3. it then either returns the validated schema itself, or a modified validator to apply the schema.

## Loading a template

`template.py` defines the `Template` class to load and process the values from an excel.
Prism is passed the relevant `Template` for the excel template that it's `prismify`ing.

This process begins when the `Template` is first loaded via `Template.from_type` or `Template.from_json`.
The former looks up the template path and calls the latter. That:

1. loads the template schema with `_load_dont_validate_schema`, see "Load and validate schema > 1" above

2. loops through each worksheet to load their field name-schema mappings

    1. validates that the different sections are able to handled, eg preamble, data, arbitary data

    2. loops through each section, making a mapping from the field names (in lowercase) and their schemas. for the data section goes through each subsection

3. loops through each worksheet to generate a key lookup as a mapping from the field name to a list of their field definitions

    1. loops through the preamble rows, processing each schema entry into a list of field definitions

        1. unless `do_not_merge` is set, loads the correct type coercion and marks down all of the other defintion fields

    2. loops through each subsection of the data columns, processing each of their entries the same way

    3. does NOT go through the arbitrary data section, which is currently unused

## Processing a field value

`template.py`'s `Template` class defines the `process_field_value()` function to load and process the values from a single excel field into a metadata change and a list of new files.
Prism calls this function on the `Template` for every value that it finds using the template schema definitions, using the combined preamble and data row as the context for evaluating wildcard values.

1. get the worksheet mappings to both the field definitions and individual field schemas

2. it tries to find the field definitions to parse the field. if it's only found in the arbitrary data section of the schema, it returns an `AtomicChange` mapping the sanitized field name to the raw value.

3. uses the field definition to parse the set of changes and associated local files

    1. if empty and `allow_empty` is set, then does nothing. also does nothing if `do_not_merge` is set.
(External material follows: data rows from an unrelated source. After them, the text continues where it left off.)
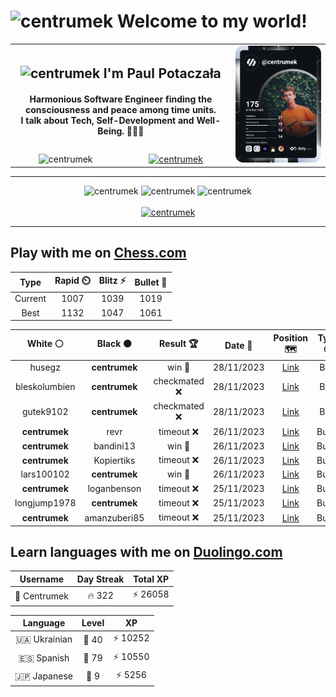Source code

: <h1>
  <img
    src="https://emojis.slackmojis.com/emojis/images/1531849430/4246/blob-sunglasses.gif"
    width="30"
    alt="centrumek"
  />
  Welcome to my world!
</h1>

<table>
  <tbody>
    <tr>
      <td align="center" width="70%" colspan="2">
        <h2>
          <img
            src="https://raw.githubusercontent.com/MartinHeinz/MartinHeinz/master/wave.gif"
            width="30px"
            alt="centrumek"
          />
          I'm Paul Potaczała
        </h2>
        <h4>
          Harmonious Software Engineer finding the consciousness and peace among time units.
          <br/>
          I talk about Tech, Self-Development and Well-Being. 🌿🧘🚀
        </h4>
      </td>
      <td width="30%" rowspan="2">
        <a href="https://app.daily.dev/centrumek">
          <img
            src="./devcard.svg"
            alt="centrumek"
          />
        </a>
      </td>
    </tr>
    <tr align="center">
      <td>
        <img
          src="https://komarev.com/ghpvc/?username=centrumek&label=visitors&color=0e75b6&style=flat"
          alt="centrumek"
        >
      </td>
      <td>
        <a href="https://stackoverflow.com/users/14496012/centrumek">
          <img
            src="https://stackoverflow.com/users/flair/14496012.png?theme=dark"
            alt="centrumek"
          >
        </a>
      </td>
    </tr>
  </tbody>
</table>

---
<div align="center">
  <img 
    src="https://github-readme-stats.vercel.app/api?username=centrumek&show_icons=true&count_private=true&theme=dark&hide_border=true&hide=issues,contribs&bg_color=00000000"
    alt="centrumek"
  />
  <img
    src="https://github-readme-stats.vercel.app/api/top-langs/?username=centrumek&layout=compact&hide_border=true&theme=dark&bg_color=00000000&langs_count=6&exclude_repo=air-statistic-app"
    alt="centrumek"
  />
  <img 
    src="https://github-readme-streak-stats.herokuapp.com?user=centrumek&theme=dark&hide_border=true&background=FFFFFF00"
    alt="centrumek"
  />
  <br/>
  <br/>
  <a href="https://www.buymeacoffee.com/centrumek">
    <img
      src="https://cdn.buymeacoffee.com/buttons/v2/default-orange.png"
      height="50"
      width="210"
      alt="centrumek"
    />
  </a>
</div>

---

## Play with me on [Chess.com](https://www.chess.com/member/centrumek)

<div align="center">
<!--START_SECTION:chessStats-->
<!-- Automatically generated with https://github.com/Balastrong/chess-stats-action -->

| Type | Rapid ⏲️ | Blitz ⚡ | Bullet 🔫 |
|:---:|:---:|:---:|:---:|
| Current | 1007 | 1039 | 1019 |
| Best | 1132 | 1047 | 1061 |

| White ⚪ | Black ⚫ | Result 🏆 | Date 📅 | Position 🗺️ | Type 🕕 |
|:---:|:---:|:---:|:---:|:---:|:---:|
| husegz | **centrumek** | win 🥇 | 28/11/2023 | <a href="http://www.ee.unb.ca/cgi-bin/tervo/fen.pl?select=8/8/8/1p1bR3/p2P2rk/P6P/1P4P1/6K1 w - -">Link</a> | Blitz |
| bleskolumbien | **centrumek** | checkmated ❌ | 28/11/2023 | <a href="http://www.ee.unb.ca/cgi-bin/tervo/fen.pl?select=R7/2Q5/k7/2p5/p1Pp4/1P1N4/2K5/8 b - -">Link</a> | Blitz |
| gutek9102 | **centrumek** | checkmated ❌ | 28/11/2023 | <a href="http://www.ee.unb.ca/cgi-bin/tervo/fen.pl?select=r1b5/ppp5/4pRQp/3pP1k1/6p1/2P3P1/P1P1P1B1/6K1 b - -">Link</a> | Blitz |
| **centrumek** | revr | timeout ❌ | 26/11/2023 | <a href="http://www.ee.unb.ca/cgi-bin/tervo/fen.pl?select=8/5p2/4k1p1/1pB1P3/4p1K1/P4r2/2r5/8 w - -">Link</a> | Bullet |
| **centrumek** | bandini13 | win 🥇 | 26/11/2023 | <a href="http://www.ee.unb.ca/cgi-bin/tervo/fen.pl?select=6k1/6p1/2p4p/2pp4/P1b5/2Q1P1q1/1K6/6R1 b - -">Link</a> | Bullet |
| **centrumek** | Kopiertiks | timeout ❌ | 26/11/2023 | <a href="http://www.ee.unb.ca/cgi-bin/tervo/fen.pl?select=8/p1p5/P5k1/1KP4p/7p/3q4/8/2Q5 w - -">Link</a> | Bullet |
| lars100102 | **centrumek** | win 🥇 | 26/11/2023 | <a href="http://www.ee.unb.ca/cgi-bin/tervo/fen.pl?select=r2k1b1r/ppp2p2/4bn1p/4p1p1/4P3/2N2PB1/PPP3PP/R3KB1R w KQ -">Link</a> | Bullet |
| **centrumek** | loganbenson | timeout ❌ | 25/11/2023 | <a href="http://www.ee.unb.ca/cgi-bin/tervo/fen.pl?select=8/5pkp/6p1/3K1p2/4rP2/8/P7/8 w - -">Link</a> | Bullet |
| longjump1978 | **centrumek** | timeout ❌ | 25/11/2023 | <a href="http://www.ee.unb.ca/cgi-bin/tervo/fen.pl?select=8/2r5/8/p3P1R1/P2PKP2/8/5k2/8 b - -">Link</a> | Bullet |
| **centrumek** | amanzuberi85 | timeout ❌ | 25/11/2023 | <a href="http://www.ee.unb.ca/cgi-bin/tervo/fen.pl?select=8/1p4pp/1p6/8/3pk3/3N4/8/4K3 w - -">Link</a> | Bullet |

<!--END_SECTION:chessStats-->
</div>

## Learn languages with me on [Duolingo.com](https://www.duolingo.com/profile/Centrumek)

<div align="center">
<!--START_SECTION:duolingoStats-->
<!-- Automatically generated with https://github.com/centrumek/duolingo-readme-stats-->

| Username | Day Streak | Total XP |
|:---:|:---:|:---:|
| 👤 Centrumek | 🔥 322 | ⚡ 26058 |

| Language | Level | XP |
|:---:|:---:|:---:|
| 🇺🇦 Ukrainian | 👑 40 | ⚡ 10252 |
| 🇪🇸 Spanish | 👑 79 | ⚡ 10550 |
| 🇯🇵 Japanese | 👑 9 | ⚡ 5256 |

<!--END_SECTION:duolingoStats-->
</div>
<!--
**centrumek/centrumek** is a ✨ _special_ ✨ repository because its `README.md` (this file) appears on your GitHub profile.

Here are some ideas to get you started:

- 🔭 I’m currently working on ...
- 🌱 I’m currently learning ...
- 👯 I’m looking to collaborate on ...
- 🤔 I’m looking for help with ...
- 💬 Ask me about ...
- 📫 How to reach me: ...
- 😄 Pronouns: ...
- ⚡ Fun fact: ...
-->
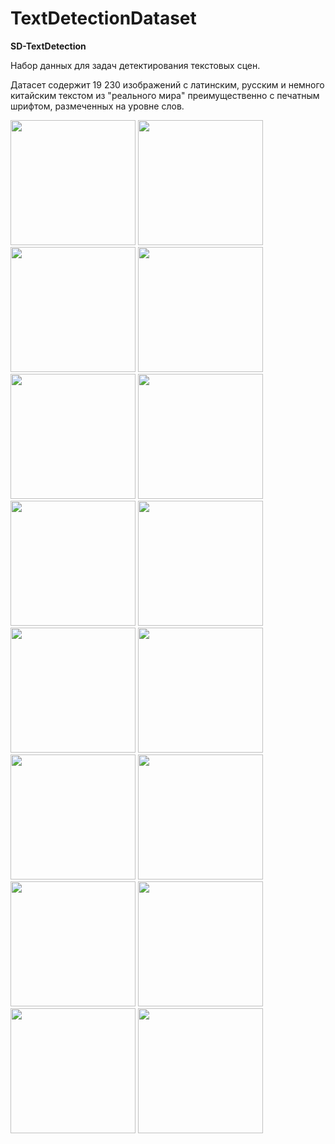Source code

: # TextDetectionDataset

<b>SD-TextDetection</b>

Набор данных для задач детектирования текстовых сцен.

Датасет содержит 19 230 изображений с латинским, русским и немного китайским текстом из "реального мира" преимущественно с печатным шрифтом, размеченных на уровне слов.

<img src="https://user-images.githubusercontent.com/66531939/219589676-8d031575-65b5-4ce6-b71a-8a17ede1a806.jpg" width="200" height="200"> <img src="https://user-images.githubusercontent.com/66531939/219589797-edb2a56b-1861-49d3-ab3c-a060c8ecc590.jpg" width="200" height="200">
<img src="https://user-images.githubusercontent.com/66531939/219590050-81a08444-ad37-4416-8555-dfed7cc82287.jpg" width="200" height="200">
<img src="https://user-images.githubusercontent.com/66531939/219590093-02a61f8f-30f0-4280-bbbd-7e4b4e3b1a3a.jpg" width="200" height="200">
<img src="https://user-images.githubusercontent.com/66531939/219590174-2aebfc5f-3522-41eb-a09d-2bc41d731c4b.jpg" width="200" height="200">
<img src="https://user-images.githubusercontent.com/66531939/219590197-dd34d047-ab55-4eee-bc88-845729be58cc.jpg" width="200" height="200">
<img src="https://user-images.githubusercontent.com/66531939/219590247-78e73e33-7596-4066-8193-686a14209f4a.jpg" width="200" height="200">
<img src="https://user-images.githubusercontent.com/66531939/219590374-210c7abd-8e81-42eb-bc4f-99cca107f713.jpg" width="200" height="200">
<img src="https://user-images.githubusercontent.com/66531939/219590442-3f6afe0f-1fea-4c56-a12d-b74cdba3a957.jpg" width="200" height="200">
<img src="https://user-images.githubusercontent.com/66531939/219590666-05d13c17-2fb6-4d89-9cbb-08ea55a439c9.jpg" width="200" height="200">
<img src="https://user-images.githubusercontent.com/66531939/219590841-c82b32af-0f8f-4fea-b9d8-bef5d720cbcd.jpg" width="200" height="200">
<img src="https://user-images.githubusercontent.com/66531939/219932933-52e8be3d-cd04-4826-abc4-52d88c350b2d.jpg" width="200" height="200">
<img src="https://user-images.githubusercontent.com/66531939/219933017-44ba54f0-4639-48c3-91d6-e9cadb77836d.jpg" width="200" height="200">
<img src="https://user-images.githubusercontent.com/66531939/219933018-2d684f2b-b129-432f-aa2e-c25b573e86b8.jpg" width="200" height="200">
<img src="https://user-images.githubusercontent.com/66531939/219933019-e999af31-7512-45f4-9c64-3fff0da0fd4e.jpg" width="200" height="200">
<img src="https://user-images.githubusercontent.com/66531939/219933020-460d3694-0989-48ad-b5b5-d6cbdce47a9d.jpg" width="200" height="200">
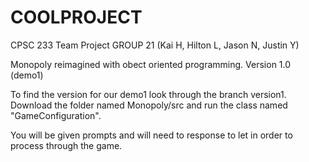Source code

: # COOLPROJECT
CPSC 233 Team Project
GROUP 21 (Kai H, Hilton L, Jason N, Justin Y)

Monopoly reimagined with obect oriented programming. Version 1.0 (demo1)

To find the version for our demo1 look through the branch version1. Download the folder named Monopoly/src and run the class named "GameConfiguration".

You will be given prompts and will need to response to let in order to process through the game.
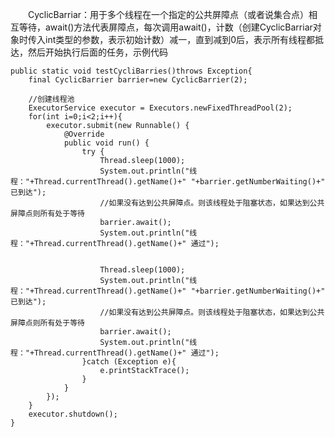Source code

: 　　CyclicBarriar：用于多个线程在一个指定的公共屏障点（或者说集合点）相互等待，await()方法代表屏障点，每次调用await()，计数（创建CyclicBarriar对象时传入int类型的参数，表示初始计数）减一，直到减到0后，表示所有线程都抵达，然后开始执行后面的任务，示例代码

    public static void testCycliBarries()throws Exception{
        final CyclicBarrier barrier=new CyclicBarrier(2);

        //创建线程池
        ExecutorService executor = Executors.newFixedThreadPool(2);
        for(int i=0;i<2;i++){
            executor.submit(new Runnable() {
                @Override
                public void run() {
                    try {
                        Thread.sleep(1000);
                        System.out.println("线程："+Thread.currentThread().getName()+" "+barrier.getNumberWaiting()+" 已到达");
                        //如果没有达到公共屏障点。则该线程处于阻塞状态，如果达到公共屏障点则所有处于等待
                        barrier.await();
                        System.out.println("线程："+Thread.currentThread().getName()+" 通过");


                        Thread.sleep(1000);
                        System.out.println("线程："+Thread.currentThread().getName()+" "+barrier.getNumberWaiting()+" 已到达");
                        //如果没有达到公共屏障点。则该线程处于阻塞状态，如果达到公共屏障点则所有处于等待
                        barrier.await();
                        System.out.println("线程："+Thread.currentThread().getName()+" 通过");
                    }catch (Exception e){
                        e.printStackTrace();
                    }
                }
            });
        }
        executor.shutdown();
    }
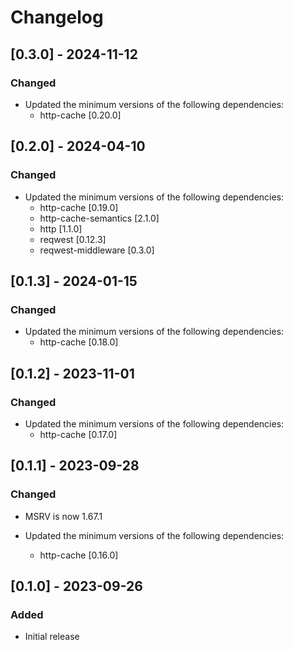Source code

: 
# Changelog

## [0.3.0] - 2024-11-12

### Changed

- Updated the minimum versions of the following dependencies:
  - http-cache [0.20.0]

## [0.2.0] - 2024-04-10

### Changed

- Updated the minimum versions of the following dependencies:
  - http-cache [0.19.0]
  - http-cache-semantics [2.1.0]
  - http [1.1.0]
  - reqwest [0.12.3]
  - reqwest-middleware [0.3.0]

## [0.1.3] - 2024-01-15

### Changed

- Updated the minimum versions of the following dependencies:
  - http-cache [0.18.0]

## [0.1.2] - 2023-11-01

### Changed

- Updated the minimum versions of the following dependencies:
  - http-cache [0.17.0]

## [0.1.1] - 2023-09-28

### Changed

- MSRV is now 1.67.1

- Updated the minimum versions of the following dependencies:
    - http-cache [0.16.0]

## [0.1.0] - 2023-09-26

### Added

- Initial release
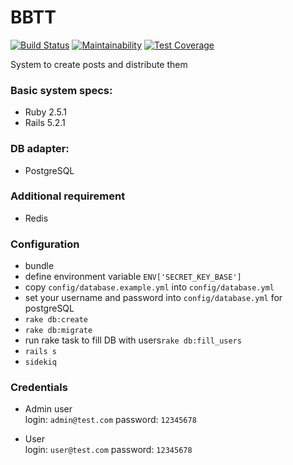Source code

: BBTT
====
[![Build Status](https://travis-ci.org/aYaremchuk/bbtt.svg?branch=master)](https://travis-ci.org/aYaremchuk/bbtt)
[![Maintainability](https://api.codeclimate.com/v1/badges/a5995c0e140d65b9f1b3/maintainability)](https://codeclimate.com/github/aYaremchuk/bbtt/maintainability)
[![Test Coverage](https://api.codeclimate.com/v1/badges/a5995c0e140d65b9f1b3/test_coverage)](https://codeclimate.com/github/aYaremchuk/bbtt/test_coverage)


System to create posts and distribute them


### Basic system specs:
- Ruby 2.5.1
- Rails 5.2.1

### DB adapter:
- PostgreSQL

### Additional requirement
- Redis

### Configuration
* bundle
* define environment variable ``ENV['SECRET_KEY_BASE']``
* copy ``config/database.example.yml`` into ``config/database.yml``
* set your username and password into ``config/database.yml`` for postgreSQL
* ``rake db:create``
* ``rake db:migrate``
* run rake task to fill DB with users``rake db:fill_users``
* ``rails s``
* ``sidekiq``

### Credentials
- Admin user  
login: ``admin@test.com``
password: ``12345678``

- User  
login: ``user@test.com``
password: ``12345678``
    2. if `parse_through` is defined, recasts the raw value through this function using the passed context.

    3. if `encrypt` is set, runs the values through the passed encryption function (generally `cidc_schemas.prism.core._encrypt`, based on a SHA512 hash)

    4. if `is_artifact` is `multi`, splits the provided comma-separate value and formats each artifact individually. otherwise if `is_artifact` is set, formats that single artifact.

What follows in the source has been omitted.